Molecular dissection of Janus kinases as drug targets for inflammatory diseases.

Abstract

The Janus kinase (JAK) family enzymes are non-receptor tyrosine kinases that phosphorylate cytokine receptors and signal transducer and activator of transcription (STAT) proteins in the JAK-STAT signaling pathway. Considering that JAK-STAT signal transduction is initiated by the binding of ligands, such as cytokines to their receptors, dysfunctional JAKs in the JAK-STAT pathway can lead to severe immune system-related diseases, including autoimmune disorders. Therefore, JAKs are attractive drug targets to develop therapies that block abnormal JAK-STAT signaling. To date, various JAK inhibitors have been developed to block cytokine-triggered signaling pathways.
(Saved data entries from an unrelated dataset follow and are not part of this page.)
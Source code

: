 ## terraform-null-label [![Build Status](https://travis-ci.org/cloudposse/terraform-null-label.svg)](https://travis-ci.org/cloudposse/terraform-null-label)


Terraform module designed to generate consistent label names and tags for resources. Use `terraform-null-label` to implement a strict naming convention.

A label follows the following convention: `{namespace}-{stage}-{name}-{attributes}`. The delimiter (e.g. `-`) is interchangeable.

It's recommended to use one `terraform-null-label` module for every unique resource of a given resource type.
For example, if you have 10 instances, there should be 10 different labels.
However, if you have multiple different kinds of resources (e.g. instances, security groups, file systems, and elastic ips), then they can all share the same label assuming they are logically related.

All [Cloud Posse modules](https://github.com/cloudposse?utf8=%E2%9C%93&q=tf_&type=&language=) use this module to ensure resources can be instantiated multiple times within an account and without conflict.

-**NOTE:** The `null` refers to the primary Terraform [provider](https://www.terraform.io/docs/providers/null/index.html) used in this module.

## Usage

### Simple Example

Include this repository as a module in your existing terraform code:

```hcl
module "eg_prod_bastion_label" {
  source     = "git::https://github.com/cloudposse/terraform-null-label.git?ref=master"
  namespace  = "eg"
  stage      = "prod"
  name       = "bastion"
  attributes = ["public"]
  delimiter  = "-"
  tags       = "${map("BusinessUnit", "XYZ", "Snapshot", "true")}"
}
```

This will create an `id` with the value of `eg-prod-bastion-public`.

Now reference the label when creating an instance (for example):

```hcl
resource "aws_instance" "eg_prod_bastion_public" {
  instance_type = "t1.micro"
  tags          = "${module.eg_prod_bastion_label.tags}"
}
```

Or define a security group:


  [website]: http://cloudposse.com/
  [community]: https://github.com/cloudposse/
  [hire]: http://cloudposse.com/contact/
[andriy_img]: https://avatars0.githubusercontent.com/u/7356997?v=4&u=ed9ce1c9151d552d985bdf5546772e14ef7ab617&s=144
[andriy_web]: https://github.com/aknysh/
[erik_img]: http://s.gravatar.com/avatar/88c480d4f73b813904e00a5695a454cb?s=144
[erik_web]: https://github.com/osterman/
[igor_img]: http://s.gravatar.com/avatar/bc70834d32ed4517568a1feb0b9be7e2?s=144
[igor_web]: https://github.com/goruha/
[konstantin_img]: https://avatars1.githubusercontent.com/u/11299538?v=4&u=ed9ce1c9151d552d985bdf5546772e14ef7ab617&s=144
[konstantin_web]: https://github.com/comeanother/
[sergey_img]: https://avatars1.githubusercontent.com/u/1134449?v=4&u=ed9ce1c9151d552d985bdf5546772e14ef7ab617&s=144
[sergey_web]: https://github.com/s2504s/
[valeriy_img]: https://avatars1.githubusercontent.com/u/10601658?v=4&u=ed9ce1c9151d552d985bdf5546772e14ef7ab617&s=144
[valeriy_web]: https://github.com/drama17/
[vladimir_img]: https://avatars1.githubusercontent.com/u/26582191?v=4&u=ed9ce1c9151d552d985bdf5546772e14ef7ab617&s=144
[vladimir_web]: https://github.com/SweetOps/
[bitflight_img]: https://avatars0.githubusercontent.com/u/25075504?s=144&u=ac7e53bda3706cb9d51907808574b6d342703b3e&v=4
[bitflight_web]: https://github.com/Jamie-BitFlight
However, kinase inhibitors have intrinsic limitations to drug selectivity. Moreover, resistance to the developed JAK inhibitors constitutes a recently emerging issue owing to the occurrence of drug-resistant mutations. In this review, we discuss the role of JAKs in the JAK-STAT signaling pathway and analyze the structures of JAKs, along with their conformational changes for catalysis. In addition, the entire structure of the murine JAK1 elucidated recently provides information on an interaction mode for dimerization. Based on updated structural information on JAKs, we also discuss strategies for disrupting the dimerization of JAKs to develop novel JAK inhibitors.